▶ [DATA SUPPLIED]:
--------------------------------------------------
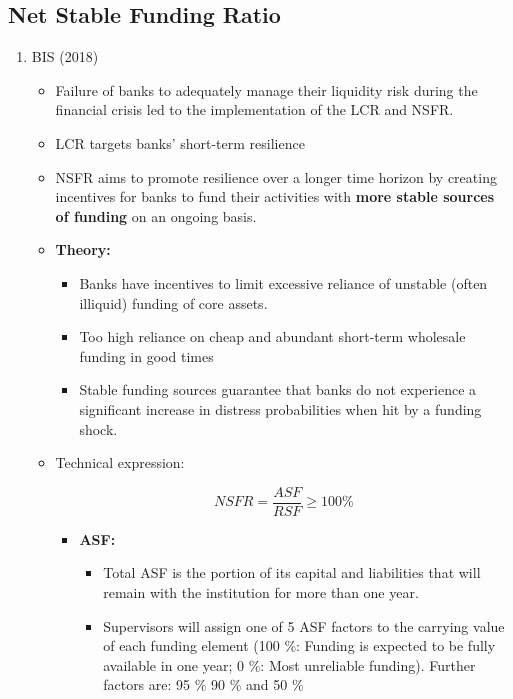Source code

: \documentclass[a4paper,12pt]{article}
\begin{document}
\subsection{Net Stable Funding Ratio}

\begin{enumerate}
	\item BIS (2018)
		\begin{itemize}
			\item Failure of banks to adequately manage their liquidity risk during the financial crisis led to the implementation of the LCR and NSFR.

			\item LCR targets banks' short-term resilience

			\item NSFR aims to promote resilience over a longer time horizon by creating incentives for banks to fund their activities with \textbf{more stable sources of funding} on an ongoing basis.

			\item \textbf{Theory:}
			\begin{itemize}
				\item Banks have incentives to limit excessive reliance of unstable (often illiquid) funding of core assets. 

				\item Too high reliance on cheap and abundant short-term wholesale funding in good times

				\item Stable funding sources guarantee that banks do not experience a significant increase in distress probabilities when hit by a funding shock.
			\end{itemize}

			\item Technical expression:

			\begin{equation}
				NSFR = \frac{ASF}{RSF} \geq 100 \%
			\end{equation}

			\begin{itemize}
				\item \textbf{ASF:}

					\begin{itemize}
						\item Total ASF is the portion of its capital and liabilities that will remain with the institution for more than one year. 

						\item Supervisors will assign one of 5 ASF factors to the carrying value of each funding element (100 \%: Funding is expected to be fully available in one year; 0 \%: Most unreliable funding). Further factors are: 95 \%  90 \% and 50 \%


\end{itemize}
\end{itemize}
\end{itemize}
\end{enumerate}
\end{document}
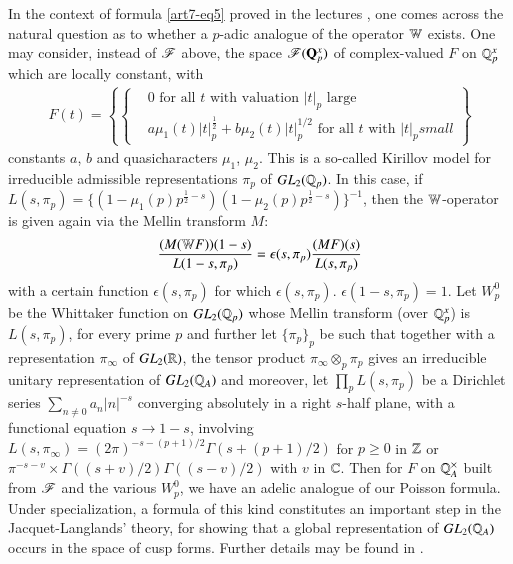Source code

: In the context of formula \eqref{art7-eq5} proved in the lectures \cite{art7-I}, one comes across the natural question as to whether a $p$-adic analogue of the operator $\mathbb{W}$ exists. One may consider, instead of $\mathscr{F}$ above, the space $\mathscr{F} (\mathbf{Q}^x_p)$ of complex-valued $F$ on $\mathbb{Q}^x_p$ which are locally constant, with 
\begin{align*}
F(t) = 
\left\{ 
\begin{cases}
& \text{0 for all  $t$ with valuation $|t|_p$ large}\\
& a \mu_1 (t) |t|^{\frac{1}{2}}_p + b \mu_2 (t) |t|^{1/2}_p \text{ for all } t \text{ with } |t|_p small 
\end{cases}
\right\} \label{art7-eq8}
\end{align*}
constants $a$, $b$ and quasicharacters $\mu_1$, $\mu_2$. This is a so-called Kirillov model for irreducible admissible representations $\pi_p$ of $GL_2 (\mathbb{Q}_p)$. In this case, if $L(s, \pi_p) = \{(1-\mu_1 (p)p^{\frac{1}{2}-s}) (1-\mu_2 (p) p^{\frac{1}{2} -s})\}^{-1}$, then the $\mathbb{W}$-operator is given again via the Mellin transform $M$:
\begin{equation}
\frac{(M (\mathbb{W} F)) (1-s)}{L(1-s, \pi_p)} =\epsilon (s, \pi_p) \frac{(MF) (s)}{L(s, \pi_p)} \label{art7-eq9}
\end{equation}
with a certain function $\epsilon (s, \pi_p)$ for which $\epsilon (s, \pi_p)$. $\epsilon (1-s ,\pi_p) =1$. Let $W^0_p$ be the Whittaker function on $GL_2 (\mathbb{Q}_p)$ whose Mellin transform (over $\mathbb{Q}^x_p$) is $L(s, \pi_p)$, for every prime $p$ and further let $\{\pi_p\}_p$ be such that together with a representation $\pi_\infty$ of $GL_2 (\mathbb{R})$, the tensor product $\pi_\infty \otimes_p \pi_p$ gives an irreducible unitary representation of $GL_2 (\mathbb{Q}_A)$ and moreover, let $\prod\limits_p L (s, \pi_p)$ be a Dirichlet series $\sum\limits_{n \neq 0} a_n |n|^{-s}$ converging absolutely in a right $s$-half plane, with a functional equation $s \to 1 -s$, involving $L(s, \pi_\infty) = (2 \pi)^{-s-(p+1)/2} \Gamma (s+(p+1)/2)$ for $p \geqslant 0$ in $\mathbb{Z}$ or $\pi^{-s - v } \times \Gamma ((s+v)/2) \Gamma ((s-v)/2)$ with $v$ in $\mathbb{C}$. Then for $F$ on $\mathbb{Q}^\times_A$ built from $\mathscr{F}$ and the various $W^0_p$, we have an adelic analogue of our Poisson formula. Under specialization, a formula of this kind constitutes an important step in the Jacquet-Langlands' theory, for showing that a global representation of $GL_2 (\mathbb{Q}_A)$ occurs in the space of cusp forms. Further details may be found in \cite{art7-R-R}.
--------------------------------------------------
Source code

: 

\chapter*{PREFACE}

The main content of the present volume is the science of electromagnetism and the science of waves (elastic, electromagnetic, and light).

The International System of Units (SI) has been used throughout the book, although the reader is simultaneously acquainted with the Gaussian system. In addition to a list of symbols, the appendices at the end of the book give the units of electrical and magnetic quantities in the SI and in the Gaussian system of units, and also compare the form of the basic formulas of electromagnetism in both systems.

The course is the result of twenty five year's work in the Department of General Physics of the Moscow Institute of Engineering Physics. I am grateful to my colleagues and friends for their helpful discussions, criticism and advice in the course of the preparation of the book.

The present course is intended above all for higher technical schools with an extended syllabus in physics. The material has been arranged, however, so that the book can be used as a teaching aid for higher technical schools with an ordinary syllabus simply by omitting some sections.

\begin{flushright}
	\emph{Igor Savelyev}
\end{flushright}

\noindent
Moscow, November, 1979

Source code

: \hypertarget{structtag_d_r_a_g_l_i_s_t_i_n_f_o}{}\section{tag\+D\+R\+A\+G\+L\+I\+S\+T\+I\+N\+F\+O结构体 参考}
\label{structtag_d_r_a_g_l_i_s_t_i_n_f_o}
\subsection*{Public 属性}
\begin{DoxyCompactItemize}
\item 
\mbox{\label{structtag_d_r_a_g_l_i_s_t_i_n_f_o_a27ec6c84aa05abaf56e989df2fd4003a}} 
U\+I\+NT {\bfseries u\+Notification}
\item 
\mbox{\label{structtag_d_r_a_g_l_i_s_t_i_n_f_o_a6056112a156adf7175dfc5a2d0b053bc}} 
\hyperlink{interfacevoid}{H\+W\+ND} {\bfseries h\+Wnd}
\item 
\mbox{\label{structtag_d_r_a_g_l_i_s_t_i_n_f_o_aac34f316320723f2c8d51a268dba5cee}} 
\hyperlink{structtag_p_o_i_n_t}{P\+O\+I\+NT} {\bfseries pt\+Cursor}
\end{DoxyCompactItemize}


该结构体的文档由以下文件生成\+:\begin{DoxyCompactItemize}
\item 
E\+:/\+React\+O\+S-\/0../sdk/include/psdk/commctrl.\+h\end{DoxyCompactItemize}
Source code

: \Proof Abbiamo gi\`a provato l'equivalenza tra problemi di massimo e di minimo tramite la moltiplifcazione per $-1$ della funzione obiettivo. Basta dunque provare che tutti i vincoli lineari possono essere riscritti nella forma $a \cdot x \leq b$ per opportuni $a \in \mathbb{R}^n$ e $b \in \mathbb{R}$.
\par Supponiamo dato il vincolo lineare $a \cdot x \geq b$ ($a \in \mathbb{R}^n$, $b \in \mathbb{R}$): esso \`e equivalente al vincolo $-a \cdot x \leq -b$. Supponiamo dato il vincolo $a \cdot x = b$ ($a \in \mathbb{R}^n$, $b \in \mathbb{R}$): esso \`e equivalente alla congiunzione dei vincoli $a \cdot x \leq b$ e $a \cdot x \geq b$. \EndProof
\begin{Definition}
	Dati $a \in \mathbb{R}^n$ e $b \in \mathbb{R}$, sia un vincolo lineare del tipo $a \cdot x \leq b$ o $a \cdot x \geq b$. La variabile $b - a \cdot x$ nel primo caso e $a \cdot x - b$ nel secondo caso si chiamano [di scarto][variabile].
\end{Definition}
--------------------------------------------------
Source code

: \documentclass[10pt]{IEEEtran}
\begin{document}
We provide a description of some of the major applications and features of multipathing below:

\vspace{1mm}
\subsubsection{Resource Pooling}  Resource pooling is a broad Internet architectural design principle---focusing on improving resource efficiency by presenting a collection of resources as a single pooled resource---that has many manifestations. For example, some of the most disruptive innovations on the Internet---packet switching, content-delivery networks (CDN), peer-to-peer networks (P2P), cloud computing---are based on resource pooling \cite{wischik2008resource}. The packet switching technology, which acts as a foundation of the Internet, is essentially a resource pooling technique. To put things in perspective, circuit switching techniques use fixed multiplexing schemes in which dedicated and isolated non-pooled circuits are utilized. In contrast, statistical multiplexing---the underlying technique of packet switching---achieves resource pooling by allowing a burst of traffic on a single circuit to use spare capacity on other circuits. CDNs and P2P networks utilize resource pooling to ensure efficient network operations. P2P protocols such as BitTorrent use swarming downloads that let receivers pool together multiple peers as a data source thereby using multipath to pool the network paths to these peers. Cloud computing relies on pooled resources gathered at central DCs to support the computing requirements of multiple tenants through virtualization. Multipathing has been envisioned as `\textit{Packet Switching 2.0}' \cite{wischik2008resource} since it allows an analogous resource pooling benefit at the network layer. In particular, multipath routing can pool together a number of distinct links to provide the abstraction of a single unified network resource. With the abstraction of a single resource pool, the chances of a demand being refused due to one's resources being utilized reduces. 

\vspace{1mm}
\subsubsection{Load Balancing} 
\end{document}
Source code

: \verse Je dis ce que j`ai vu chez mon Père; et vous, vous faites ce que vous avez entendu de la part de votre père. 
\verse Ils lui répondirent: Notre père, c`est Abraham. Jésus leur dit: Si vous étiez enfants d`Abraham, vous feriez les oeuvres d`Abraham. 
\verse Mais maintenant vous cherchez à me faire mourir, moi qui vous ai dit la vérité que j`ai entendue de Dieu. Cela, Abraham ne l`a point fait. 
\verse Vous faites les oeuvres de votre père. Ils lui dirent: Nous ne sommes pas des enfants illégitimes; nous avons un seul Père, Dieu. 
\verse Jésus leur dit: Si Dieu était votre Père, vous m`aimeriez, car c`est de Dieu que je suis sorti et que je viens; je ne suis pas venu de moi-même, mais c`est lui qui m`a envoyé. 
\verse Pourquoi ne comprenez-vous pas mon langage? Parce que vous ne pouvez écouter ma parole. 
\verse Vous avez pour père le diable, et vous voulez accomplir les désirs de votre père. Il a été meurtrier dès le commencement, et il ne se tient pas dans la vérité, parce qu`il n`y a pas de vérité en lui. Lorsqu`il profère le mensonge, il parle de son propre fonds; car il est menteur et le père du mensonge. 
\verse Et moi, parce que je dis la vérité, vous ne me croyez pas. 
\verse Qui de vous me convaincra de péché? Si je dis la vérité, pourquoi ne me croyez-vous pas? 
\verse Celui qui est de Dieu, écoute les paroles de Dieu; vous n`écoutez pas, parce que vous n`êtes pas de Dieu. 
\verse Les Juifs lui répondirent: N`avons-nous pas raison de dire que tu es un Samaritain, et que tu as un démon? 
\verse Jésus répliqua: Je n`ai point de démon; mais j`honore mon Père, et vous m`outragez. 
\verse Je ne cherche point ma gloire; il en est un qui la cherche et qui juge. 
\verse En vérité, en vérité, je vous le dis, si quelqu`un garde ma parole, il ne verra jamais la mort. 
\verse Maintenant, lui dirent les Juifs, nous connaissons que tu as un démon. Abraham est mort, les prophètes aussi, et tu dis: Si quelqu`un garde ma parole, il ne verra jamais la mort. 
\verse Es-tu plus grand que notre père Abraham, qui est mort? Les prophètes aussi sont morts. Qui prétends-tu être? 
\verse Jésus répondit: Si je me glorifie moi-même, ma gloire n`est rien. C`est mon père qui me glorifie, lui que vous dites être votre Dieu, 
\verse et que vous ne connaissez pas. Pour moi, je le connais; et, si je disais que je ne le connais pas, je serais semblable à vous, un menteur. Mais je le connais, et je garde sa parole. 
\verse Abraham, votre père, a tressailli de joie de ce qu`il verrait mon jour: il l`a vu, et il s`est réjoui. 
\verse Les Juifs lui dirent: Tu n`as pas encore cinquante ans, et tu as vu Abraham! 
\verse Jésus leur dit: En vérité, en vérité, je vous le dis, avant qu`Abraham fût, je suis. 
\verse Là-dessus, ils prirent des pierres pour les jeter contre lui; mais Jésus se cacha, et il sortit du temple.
--------------------------------------------------
▶ [PROBLEM]:
Wherever the word "vérité" turns up in the material, copy the whole line.

▶ [ANSWER BELOW]:
\verse Mais maintenant vous cherchez à me faire mourir, moi qui vous ai dit la vérité que j`ai entendue de Dieu. Cela, Abraham ne l`a point fait. 
\verse Vous avez pour père le diable, et vous voulez accomplir les désirs de votre père. Il a été meurtrier dès le commencement, et il ne se tient pas dans la vérité, parce qu`il n`y a pas de vérité en lui. Lorsqu`il profère le mensonge, il parle de son propre fonds; car il est menteur et le père du mensonge. 
\verse Et moi, parce que je dis la vérité, vous ne me croyez pas. 
\verse Qui de vous me convaincra de péché? Si je dis la vérité, pourquoi ne me croyez-vous pas? 
\verse En vérité, en vérité, je vous le dis, si quelqu`un garde ma parole, il ne verra jamais la mort. 
\verse Jésus leur dit: En vérité, en vérité, je vous le dis, avant qu`Abraham fût, je suis. 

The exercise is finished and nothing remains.